#### What you are asked to do
Nothing below is to be printed except the lines between the line holding "Gestion de l'inventaire" and the line holding "d&apos;un joueur qui", inclusive, each exactly as it appears.

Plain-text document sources

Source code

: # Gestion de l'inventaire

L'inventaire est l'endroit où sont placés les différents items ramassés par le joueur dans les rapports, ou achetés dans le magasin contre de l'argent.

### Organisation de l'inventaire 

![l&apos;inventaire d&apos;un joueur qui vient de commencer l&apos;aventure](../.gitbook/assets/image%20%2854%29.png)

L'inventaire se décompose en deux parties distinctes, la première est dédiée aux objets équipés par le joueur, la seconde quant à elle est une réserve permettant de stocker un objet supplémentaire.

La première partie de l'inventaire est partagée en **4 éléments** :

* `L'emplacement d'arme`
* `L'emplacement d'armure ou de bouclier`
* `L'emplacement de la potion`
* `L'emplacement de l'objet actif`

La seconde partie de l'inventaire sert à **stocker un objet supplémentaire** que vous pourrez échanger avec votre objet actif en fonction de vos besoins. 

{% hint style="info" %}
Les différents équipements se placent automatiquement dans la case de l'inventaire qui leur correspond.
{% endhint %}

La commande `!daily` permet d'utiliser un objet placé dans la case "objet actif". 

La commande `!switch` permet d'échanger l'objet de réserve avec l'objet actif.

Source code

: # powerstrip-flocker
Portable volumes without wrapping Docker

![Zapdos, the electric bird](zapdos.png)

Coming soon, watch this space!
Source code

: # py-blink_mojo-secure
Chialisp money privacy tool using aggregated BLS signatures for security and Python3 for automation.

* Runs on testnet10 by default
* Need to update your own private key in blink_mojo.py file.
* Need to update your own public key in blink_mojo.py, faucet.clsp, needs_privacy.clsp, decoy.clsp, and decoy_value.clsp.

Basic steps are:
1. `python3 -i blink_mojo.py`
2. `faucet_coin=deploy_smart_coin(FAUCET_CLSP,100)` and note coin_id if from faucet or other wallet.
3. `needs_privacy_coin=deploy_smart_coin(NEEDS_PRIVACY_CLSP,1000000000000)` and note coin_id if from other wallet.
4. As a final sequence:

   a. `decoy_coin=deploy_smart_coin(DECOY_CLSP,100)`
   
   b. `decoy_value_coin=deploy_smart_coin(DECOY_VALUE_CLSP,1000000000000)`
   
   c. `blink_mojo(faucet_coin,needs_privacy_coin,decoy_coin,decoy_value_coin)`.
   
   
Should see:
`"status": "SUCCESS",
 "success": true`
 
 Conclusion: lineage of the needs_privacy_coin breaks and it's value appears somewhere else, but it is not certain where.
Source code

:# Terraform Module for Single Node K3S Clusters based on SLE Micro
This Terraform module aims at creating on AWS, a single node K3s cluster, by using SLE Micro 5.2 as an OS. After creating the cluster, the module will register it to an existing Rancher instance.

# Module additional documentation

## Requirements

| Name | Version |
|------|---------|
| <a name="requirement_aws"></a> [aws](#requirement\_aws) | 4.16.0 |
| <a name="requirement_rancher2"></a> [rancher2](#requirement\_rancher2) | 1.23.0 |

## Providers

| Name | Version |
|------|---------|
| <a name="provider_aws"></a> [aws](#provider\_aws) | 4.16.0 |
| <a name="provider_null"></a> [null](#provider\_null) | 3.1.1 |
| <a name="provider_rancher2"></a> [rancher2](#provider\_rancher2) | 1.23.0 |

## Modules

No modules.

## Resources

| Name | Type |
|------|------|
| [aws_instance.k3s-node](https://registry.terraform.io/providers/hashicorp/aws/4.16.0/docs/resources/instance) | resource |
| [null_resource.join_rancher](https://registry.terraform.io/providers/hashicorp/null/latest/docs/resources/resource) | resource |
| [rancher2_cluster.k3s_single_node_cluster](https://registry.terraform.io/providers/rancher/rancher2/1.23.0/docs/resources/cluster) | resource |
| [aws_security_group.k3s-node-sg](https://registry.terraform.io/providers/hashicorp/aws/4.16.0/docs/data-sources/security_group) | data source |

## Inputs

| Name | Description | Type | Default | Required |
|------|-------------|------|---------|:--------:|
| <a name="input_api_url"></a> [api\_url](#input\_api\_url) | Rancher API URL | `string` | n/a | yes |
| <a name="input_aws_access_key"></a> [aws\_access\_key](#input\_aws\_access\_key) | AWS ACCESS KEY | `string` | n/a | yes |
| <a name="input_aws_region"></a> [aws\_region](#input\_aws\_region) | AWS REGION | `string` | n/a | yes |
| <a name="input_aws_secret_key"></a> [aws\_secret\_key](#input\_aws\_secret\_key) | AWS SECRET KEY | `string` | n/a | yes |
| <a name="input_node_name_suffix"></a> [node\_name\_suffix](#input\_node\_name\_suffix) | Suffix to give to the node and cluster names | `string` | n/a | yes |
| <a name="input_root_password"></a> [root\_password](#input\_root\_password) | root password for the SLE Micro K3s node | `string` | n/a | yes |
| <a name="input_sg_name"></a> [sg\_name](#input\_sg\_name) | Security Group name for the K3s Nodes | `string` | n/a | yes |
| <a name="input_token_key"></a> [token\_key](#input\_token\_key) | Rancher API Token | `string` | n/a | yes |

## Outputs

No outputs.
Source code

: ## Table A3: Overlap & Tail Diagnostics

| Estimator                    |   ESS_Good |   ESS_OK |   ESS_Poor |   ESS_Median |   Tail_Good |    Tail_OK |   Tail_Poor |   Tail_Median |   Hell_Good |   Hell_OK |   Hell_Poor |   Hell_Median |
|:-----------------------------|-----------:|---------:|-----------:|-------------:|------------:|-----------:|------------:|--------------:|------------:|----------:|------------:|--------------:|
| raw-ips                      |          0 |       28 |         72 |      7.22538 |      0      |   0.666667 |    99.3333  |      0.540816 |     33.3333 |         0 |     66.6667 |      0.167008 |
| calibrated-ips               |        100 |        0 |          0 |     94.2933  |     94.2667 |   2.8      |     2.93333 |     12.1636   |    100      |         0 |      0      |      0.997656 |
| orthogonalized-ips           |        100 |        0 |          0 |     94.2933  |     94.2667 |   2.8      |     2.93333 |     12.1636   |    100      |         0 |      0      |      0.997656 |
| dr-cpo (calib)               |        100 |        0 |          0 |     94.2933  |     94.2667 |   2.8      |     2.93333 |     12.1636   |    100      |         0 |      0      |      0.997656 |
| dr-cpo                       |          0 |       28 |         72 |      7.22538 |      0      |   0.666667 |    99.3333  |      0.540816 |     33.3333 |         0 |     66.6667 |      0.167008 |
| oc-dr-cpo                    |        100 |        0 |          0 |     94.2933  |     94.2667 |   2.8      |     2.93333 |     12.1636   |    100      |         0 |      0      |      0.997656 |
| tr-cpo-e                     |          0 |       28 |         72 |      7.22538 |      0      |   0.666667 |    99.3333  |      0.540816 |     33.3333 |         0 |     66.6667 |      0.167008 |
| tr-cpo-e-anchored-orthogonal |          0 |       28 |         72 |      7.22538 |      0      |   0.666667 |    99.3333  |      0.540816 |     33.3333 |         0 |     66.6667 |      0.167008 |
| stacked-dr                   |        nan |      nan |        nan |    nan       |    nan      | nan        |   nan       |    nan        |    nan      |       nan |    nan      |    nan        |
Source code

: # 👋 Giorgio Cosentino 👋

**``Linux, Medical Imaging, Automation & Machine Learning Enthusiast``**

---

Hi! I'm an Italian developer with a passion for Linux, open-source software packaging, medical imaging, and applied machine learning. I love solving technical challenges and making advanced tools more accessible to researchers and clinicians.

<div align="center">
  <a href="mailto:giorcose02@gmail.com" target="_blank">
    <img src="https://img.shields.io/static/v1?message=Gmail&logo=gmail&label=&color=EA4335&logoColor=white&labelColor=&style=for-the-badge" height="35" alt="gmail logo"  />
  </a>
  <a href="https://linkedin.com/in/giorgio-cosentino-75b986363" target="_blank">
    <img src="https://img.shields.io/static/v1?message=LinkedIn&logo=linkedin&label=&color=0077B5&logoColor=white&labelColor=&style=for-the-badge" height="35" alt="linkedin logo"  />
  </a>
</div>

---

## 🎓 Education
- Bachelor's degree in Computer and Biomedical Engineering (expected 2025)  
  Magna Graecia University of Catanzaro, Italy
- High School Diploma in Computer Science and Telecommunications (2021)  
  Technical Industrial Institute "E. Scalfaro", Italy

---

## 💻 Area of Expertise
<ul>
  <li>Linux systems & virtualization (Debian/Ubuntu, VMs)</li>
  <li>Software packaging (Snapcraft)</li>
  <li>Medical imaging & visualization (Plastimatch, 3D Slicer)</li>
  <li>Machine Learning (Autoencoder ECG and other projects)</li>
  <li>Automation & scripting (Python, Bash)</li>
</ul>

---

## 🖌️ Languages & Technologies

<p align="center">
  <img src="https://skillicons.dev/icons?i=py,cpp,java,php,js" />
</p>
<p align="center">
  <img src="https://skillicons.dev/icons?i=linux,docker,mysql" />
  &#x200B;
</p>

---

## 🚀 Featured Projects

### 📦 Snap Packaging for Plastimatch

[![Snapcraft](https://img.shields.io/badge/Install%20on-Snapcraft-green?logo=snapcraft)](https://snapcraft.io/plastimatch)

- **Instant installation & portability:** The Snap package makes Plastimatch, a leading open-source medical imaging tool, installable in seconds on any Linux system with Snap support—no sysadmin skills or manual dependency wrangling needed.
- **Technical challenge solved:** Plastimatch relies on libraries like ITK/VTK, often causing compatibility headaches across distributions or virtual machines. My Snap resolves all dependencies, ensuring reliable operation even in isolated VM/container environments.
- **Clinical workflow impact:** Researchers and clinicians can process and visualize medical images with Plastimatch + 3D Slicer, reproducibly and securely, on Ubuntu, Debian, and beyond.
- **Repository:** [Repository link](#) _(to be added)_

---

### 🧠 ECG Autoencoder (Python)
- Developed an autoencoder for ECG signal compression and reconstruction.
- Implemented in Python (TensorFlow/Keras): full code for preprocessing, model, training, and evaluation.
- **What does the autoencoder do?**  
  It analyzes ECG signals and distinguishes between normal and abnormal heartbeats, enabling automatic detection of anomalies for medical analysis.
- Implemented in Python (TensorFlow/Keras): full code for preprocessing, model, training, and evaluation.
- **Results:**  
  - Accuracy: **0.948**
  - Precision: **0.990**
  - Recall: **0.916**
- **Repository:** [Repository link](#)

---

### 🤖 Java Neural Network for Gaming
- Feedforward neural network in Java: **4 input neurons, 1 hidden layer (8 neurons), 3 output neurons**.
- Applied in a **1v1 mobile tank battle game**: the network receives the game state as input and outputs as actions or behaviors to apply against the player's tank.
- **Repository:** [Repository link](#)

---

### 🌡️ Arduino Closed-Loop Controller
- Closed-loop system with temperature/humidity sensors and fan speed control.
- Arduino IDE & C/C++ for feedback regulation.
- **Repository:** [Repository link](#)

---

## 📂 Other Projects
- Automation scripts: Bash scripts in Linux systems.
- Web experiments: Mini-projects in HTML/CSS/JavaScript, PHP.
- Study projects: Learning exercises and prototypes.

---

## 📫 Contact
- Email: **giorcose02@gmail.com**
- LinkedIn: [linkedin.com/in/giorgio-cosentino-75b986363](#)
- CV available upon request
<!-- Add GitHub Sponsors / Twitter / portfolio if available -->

#### Solution to this problem
: # Gestion de l'inventaire

L'inventaire est l'endroit où sont placés les différents items ramassés par le joueur dans les rapports, ou achetés dans le magasin contre de l'argent.

### Organisation de l'inventaire 

![l&apos;inventaire d&apos;un joueur qui vient de commencer l&apos;aventure](../.gitbook/assets/image%20%2854%29.png)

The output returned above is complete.